START Dataset content

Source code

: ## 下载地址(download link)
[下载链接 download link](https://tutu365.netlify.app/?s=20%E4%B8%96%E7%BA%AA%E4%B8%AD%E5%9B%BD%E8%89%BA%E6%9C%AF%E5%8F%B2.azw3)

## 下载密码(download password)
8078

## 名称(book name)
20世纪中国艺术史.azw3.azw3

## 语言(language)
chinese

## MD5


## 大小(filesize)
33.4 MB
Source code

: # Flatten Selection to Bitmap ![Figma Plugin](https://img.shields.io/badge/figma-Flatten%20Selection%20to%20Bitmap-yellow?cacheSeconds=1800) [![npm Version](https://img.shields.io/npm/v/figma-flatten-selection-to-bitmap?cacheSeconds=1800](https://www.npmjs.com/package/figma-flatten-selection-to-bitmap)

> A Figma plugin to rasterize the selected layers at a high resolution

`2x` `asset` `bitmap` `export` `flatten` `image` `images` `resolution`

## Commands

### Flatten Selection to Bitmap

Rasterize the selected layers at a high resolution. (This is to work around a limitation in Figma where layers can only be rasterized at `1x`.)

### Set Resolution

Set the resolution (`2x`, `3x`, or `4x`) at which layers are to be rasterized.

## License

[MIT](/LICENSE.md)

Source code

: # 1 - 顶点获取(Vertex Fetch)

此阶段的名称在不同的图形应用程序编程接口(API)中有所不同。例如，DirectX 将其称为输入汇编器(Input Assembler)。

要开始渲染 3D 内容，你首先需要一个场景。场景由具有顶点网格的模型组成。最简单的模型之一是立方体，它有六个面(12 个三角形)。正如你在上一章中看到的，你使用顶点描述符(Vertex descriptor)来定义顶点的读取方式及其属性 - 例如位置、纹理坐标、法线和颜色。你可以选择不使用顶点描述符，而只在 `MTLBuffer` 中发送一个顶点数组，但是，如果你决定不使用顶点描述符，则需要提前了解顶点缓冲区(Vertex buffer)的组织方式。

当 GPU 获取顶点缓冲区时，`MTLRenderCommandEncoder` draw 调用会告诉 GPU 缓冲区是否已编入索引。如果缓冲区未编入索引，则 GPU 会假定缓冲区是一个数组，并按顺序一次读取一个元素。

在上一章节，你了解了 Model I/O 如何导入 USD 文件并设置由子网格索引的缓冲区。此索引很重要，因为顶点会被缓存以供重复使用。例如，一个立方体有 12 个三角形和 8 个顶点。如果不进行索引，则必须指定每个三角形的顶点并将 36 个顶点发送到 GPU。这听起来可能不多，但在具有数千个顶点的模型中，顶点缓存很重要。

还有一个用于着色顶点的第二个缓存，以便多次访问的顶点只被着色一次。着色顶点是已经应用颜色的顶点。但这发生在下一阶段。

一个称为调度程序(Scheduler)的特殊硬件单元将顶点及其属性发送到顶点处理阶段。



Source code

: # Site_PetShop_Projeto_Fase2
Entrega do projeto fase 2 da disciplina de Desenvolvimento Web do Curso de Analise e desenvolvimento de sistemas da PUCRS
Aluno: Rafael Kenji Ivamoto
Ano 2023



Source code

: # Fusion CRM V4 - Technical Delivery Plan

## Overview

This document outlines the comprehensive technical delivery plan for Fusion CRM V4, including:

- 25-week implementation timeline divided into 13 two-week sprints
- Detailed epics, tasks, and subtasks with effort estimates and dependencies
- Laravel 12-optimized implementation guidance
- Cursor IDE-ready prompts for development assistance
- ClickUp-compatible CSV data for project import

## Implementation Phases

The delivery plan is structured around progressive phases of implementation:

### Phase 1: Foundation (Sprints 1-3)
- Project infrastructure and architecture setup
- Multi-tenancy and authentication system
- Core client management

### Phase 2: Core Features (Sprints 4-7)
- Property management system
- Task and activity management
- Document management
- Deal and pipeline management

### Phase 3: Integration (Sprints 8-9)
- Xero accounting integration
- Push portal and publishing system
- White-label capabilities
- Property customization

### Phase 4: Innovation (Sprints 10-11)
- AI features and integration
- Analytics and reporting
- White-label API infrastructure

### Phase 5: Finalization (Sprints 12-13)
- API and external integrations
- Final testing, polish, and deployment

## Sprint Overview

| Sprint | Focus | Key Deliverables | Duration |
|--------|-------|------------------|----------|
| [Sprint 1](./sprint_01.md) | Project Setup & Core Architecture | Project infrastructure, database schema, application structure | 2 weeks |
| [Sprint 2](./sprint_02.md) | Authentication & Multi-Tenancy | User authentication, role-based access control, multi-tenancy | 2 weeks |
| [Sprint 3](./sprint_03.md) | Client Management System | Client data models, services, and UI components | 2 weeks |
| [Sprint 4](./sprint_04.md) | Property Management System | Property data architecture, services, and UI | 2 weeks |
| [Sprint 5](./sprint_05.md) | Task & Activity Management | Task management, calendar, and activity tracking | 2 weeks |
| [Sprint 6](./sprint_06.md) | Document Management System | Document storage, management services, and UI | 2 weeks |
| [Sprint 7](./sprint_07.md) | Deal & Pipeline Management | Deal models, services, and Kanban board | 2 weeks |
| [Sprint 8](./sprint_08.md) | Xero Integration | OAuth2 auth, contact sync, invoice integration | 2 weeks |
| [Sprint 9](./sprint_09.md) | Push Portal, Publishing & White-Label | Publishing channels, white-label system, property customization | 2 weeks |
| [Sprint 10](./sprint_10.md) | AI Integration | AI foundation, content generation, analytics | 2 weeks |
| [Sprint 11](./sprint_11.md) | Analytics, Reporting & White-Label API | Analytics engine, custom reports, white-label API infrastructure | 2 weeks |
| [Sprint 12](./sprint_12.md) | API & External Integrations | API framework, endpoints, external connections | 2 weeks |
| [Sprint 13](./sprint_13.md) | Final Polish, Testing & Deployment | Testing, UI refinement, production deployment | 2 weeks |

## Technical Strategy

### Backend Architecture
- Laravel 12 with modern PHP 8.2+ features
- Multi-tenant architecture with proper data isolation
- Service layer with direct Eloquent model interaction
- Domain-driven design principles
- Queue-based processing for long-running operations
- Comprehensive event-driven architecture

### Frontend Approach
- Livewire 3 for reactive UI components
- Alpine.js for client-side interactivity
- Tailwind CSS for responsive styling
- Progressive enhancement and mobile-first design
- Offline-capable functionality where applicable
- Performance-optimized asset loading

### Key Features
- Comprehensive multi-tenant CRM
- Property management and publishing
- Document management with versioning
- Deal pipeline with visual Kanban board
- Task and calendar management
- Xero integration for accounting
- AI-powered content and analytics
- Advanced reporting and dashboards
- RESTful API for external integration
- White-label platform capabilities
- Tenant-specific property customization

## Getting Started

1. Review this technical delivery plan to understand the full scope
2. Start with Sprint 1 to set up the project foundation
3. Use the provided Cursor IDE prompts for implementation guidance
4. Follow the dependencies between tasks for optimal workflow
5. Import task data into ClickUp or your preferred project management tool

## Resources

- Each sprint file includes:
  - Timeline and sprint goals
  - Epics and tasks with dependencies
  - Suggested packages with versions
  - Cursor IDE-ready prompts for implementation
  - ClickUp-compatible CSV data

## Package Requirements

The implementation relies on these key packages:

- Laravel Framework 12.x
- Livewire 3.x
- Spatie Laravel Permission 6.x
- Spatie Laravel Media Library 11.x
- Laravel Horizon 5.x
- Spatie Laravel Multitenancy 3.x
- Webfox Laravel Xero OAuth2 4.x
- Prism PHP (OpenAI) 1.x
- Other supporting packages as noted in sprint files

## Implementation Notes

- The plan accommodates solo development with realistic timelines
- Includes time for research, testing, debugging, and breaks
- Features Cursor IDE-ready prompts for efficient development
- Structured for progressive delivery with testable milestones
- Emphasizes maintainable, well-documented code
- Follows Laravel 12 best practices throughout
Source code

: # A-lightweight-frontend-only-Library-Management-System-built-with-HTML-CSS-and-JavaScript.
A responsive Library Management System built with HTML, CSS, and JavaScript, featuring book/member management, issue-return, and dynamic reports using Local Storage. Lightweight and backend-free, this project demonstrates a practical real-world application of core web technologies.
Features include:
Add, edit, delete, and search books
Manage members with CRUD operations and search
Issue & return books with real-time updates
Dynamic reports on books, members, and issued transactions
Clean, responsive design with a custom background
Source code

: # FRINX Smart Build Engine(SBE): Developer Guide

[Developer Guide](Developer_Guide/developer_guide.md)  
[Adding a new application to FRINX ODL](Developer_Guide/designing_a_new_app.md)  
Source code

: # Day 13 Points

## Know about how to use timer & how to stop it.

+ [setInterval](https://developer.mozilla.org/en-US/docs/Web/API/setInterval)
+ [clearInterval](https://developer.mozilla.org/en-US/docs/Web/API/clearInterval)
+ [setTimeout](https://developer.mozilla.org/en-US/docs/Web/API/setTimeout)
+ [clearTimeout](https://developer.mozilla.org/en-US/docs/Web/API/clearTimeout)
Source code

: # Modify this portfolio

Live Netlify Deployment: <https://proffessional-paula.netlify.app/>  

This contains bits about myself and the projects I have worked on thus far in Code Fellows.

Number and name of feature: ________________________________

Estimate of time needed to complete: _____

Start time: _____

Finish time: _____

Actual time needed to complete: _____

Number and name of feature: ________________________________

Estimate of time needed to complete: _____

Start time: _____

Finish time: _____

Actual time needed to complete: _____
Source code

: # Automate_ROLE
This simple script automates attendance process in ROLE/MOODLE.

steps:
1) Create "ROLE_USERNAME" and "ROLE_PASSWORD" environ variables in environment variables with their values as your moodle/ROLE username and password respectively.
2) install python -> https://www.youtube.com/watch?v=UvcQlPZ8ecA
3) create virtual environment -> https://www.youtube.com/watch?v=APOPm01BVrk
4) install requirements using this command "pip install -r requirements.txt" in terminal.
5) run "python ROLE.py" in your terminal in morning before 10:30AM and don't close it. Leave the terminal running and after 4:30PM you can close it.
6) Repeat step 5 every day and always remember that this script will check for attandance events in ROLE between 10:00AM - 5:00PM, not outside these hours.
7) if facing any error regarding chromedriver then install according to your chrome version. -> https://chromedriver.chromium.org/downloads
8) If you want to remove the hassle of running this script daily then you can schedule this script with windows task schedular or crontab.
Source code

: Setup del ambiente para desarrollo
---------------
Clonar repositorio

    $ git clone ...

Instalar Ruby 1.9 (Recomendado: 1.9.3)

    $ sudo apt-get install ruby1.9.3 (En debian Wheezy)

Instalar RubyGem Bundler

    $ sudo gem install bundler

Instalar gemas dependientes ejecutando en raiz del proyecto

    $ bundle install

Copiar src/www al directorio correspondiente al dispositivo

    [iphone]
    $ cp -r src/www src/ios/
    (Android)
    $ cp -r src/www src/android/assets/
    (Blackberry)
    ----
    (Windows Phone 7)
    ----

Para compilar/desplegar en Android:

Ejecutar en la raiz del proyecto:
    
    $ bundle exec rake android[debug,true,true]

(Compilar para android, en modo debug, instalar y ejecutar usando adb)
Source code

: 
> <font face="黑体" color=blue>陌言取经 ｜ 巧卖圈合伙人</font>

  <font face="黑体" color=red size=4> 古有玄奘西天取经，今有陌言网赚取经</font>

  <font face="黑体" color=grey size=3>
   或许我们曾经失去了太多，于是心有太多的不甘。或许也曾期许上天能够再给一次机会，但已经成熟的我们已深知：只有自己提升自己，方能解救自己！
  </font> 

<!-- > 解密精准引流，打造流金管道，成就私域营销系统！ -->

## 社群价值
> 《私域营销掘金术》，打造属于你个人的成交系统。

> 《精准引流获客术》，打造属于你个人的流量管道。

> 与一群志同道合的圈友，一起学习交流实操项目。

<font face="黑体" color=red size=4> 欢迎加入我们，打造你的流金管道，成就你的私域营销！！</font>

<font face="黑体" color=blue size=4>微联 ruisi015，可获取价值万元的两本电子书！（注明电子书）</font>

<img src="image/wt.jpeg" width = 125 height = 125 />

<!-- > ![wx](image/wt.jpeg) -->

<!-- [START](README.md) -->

END Dataset content

How to complete this task >>
Search the records above for the string "compatible". Report each line that has it.

Solution to the exercise >>
- ClickUp-compatible CSV data for project import
  - ClickUp-compatible CSV data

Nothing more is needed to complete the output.